Please return every line from the entries that has the string "right" in it.
[Extracted data — start]
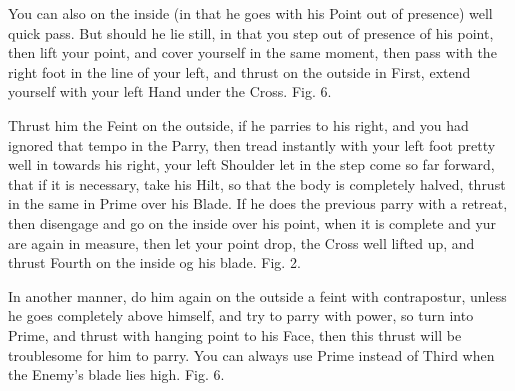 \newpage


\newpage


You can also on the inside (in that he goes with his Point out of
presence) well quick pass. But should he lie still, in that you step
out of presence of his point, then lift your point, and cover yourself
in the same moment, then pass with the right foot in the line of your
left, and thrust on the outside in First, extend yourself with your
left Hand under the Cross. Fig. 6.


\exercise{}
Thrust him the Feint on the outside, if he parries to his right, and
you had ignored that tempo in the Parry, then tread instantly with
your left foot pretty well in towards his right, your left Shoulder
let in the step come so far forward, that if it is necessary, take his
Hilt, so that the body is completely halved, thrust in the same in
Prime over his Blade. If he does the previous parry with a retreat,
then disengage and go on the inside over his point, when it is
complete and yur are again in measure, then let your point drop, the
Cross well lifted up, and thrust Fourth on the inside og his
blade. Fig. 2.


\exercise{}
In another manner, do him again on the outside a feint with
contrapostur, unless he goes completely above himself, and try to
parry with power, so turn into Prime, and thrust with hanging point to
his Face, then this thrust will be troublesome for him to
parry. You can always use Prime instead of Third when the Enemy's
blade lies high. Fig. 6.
[Extracted data — finish]
[Extracted data — start]
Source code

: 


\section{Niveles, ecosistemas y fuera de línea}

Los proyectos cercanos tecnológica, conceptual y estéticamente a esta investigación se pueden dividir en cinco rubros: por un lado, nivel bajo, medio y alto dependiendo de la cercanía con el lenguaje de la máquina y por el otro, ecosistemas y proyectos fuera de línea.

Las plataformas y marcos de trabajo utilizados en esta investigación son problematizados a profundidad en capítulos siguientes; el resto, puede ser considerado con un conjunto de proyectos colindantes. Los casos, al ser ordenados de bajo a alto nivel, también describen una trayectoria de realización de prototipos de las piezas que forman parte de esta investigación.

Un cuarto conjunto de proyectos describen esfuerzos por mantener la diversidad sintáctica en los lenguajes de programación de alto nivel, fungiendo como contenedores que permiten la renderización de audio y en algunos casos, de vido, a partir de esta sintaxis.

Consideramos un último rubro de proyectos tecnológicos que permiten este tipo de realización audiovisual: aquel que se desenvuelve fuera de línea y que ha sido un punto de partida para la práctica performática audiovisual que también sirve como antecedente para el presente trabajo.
[Extracted data — finish]
## [Written answer]
in the same moment, then pass with the right foot in the line of your
Thrust him the Feint on the outside, if he parries to his right, and
your left foot pretty well in towards his right, your left Shoulder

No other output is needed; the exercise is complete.